Directions. Of the entries below, return exactly those lines that fall between the one containing "- Obtiene y manda contenido" and the one containing "- Devuelve solamente", the two end lines included.

Task material.
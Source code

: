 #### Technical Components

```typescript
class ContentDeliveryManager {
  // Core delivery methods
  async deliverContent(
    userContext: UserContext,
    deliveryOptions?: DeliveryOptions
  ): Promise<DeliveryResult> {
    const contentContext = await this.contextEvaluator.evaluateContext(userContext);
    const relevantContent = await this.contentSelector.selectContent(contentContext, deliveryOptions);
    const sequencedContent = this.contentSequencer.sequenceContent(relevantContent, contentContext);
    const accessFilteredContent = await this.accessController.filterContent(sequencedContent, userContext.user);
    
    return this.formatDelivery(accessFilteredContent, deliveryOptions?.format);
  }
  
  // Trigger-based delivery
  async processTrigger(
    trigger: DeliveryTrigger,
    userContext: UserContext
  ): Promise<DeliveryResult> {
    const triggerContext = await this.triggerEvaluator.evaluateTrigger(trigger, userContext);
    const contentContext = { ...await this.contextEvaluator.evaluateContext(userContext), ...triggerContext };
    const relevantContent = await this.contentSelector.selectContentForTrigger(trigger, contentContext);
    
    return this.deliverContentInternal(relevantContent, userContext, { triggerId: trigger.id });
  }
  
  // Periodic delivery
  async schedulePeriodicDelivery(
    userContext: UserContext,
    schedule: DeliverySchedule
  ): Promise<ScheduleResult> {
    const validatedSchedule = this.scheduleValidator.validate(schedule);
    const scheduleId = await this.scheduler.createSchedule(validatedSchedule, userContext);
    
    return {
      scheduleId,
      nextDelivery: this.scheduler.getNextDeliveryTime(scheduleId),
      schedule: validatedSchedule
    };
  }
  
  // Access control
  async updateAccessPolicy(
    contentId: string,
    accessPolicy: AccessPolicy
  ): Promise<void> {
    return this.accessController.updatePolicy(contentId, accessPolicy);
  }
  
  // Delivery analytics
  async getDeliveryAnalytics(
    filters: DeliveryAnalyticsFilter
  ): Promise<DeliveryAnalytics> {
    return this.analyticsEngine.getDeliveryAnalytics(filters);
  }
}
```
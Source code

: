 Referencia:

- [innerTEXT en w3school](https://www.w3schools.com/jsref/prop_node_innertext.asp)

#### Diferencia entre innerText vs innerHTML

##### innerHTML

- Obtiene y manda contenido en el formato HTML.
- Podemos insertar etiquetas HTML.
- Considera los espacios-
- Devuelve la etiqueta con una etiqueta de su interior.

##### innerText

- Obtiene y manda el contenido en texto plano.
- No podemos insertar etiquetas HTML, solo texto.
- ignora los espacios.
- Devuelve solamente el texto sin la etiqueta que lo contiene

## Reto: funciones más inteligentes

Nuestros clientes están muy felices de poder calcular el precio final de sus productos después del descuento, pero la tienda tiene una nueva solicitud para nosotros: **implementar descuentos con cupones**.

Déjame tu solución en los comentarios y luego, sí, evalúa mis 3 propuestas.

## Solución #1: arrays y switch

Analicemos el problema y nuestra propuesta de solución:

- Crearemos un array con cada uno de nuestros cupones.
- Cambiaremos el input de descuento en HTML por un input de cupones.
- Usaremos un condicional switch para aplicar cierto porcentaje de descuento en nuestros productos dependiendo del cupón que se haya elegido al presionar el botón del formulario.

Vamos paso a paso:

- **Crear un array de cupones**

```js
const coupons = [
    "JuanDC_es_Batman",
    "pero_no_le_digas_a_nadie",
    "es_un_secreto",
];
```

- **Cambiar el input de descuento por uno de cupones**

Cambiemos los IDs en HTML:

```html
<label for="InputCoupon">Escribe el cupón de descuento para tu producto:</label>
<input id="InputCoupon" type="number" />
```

Solution to the problem.
- Obtiene y manda contenido en el formato HTML.
- Podemos insertar etiquetas HTML.
- Considera los espacios-
- Devuelve la etiqueta con una etiqueta de su interior.

##### innerText

- Obtiene y manda el contenido en texto plano.
- No podemos insertar etiquetas HTML, solo texto.
- ignora los espacios.
- Devuelve solamente el texto sin la etiqueta que lo contiene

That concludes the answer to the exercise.